Du hingegen hast bisher ein Argument geliefert, welches sie ausschliessen kann. Eine "kann-nicht-Formulierung" wäre auf Grund dessen nicht angebracht. 
Ich zitiere nochmals meine ursprüngliche Aussage:
"- hohe Schallbelastung durch den Bohrer kann auch das bessere Ohr gefährden und ev. zusätzlichen Tinnitus auslösen"
Die Formulierung
"- hohe Schallbelastung durch den Bohrer kann auch das gegenüberliegende Ohr nicht gefährden und auch nicht ev. zusätzlichen Tinnitus auslösen"
ist auf Grund meiner Argumentation aus meiner Sicht nicht haltbar.
Aber ich formuliere meine Aussage etwas um:
"- hohe Schallbelastung durch den Bohrer könnte das bessere Ohr gefährden und ev. zusätzlichen Tinnitus auslösen" 
Gruss fast-foot
Nachtrag:
muggel hat geschrieben:Das, was hier immer wieder physikalisch komplett ignoriert wird, ist, dass sehr hohe Geräusche wie das eines Bohrers eben nicht 1:1 von der Lautstärke durch den Knochen übertragen wird. Solche hohen Schwingungen kann der menschliche Schädel gar nicht schaffen... im Gegensatz zu tieffrequenten Schallpegeln.
Daher werden ja auch unterschiedliche Frequenzen in der gleichen Lautstärke ganz anders wahrgenommen. Es kommt also auch nicht nur auf die Lautstärke an, sondern auch auf die Frequenz.
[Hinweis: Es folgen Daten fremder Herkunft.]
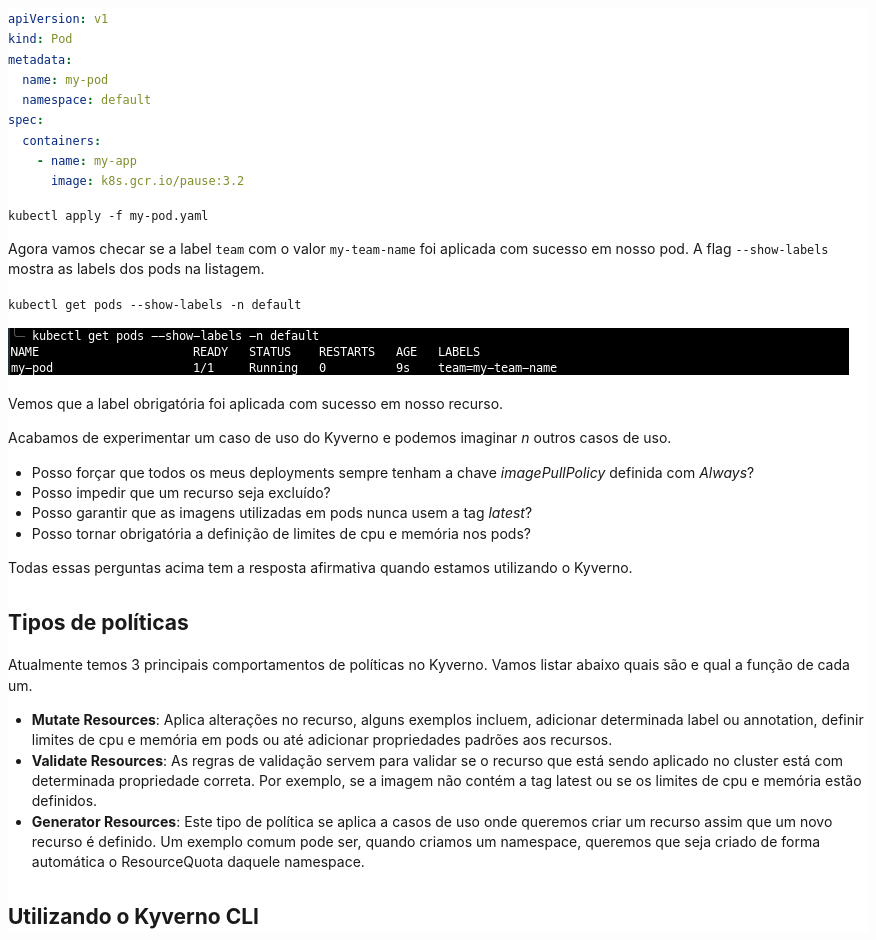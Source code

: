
 ```yaml
apiVersion: v1
kind: Pod
metadata:
  name: my-pod
  namespace: default
spec:
  containers:
    - name: my-app
      image: k8s.gcr.io/pause:3.2
```

```console
kubectl apply -f my-pod.yaml
```

Agora vamos checar se a label ```team``` com o valor ```my-team-name``` foi aplicada com sucesso em nosso pod. A flag ```--show-labels``` mostra as labels dos pods na listagem.

```console
kubectl get pods --show-labels -n default
```

![Pod com a label aplicada pelo Kyverno](images/listagem-de-pods-label-team.png)

Vemos que a label obrigatória foi aplicada com sucesso em nosso recurso.

Acabamos de experimentar um caso de uso do Kyverno e podemos imaginar *n* outros casos de uso.

- Posso forçar que todos os meus deployments sempre tenham a chave *imagePullPolicy* definida com *Always*?
- Posso impedir que um recurso seja excluído?
- Posso garantir que as imagens utilizadas em pods nunca usem a tag *latest*?
- Posso tornar obrigatória a definição de limites de cpu e memória nos pods?

Todas essas perguntas acima tem a resposta afirmativa quando estamos utilizando o Kyverno.

## Tipos de políticas

Atualmente temos 3 principais comportamentos de políticas no Kyverno. Vamos listar abaixo quais são e qual a função de cada um.

- **Mutate Resources**: Aplica alterações no recurso, alguns exemplos incluem, adicionar determinada label ou annotation, definir limites de cpu e memória em pods ou até adicionar propriedades padrões aos recursos.
- **Validate Resources**: As regras de validação servem para validar se o recurso que está sendo aplicado no cluster está com determinada propriedade correta. Por exemplo, se a imagem não contém a tag latest ou se os limites de cpu e memória estão definidos.
- **Generator Resources**: Este tipo de política se aplica a casos de uso onde queremos criar um recurso assim que um novo recurso é definido. Um exemplo comum pode ser, quando criamos um namespace, queremos que seja criado de forma automática o ResourceQuota daquele namespace.

## Utilizando o Kyverno CLI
Ich weiss nicht, wovon Du hier genau sprichst. Die "Lautstärke" berücksichtigt in einem gewissen Sinne die unterschiedliche Fähigkeit des menschlichen Gehörs, unterschiedliche Frequenzen gleichen Schalldrucks unterschiedlich laut zu hören. Dies wird bspw. durch die A-Bewertung berücksichtigt.
Eine frequenzabhängige Dämpfung in der Schallweiterleitung durch den Schädelknochen hat im allgemeinen wenig mit den von Dir geschilderten Phänomenen zu tun; diese basieren in erster Linie auf der Funktionsweise des Gehörs, in welcher dieser Effekt eher am Rande eine Rolle spielt.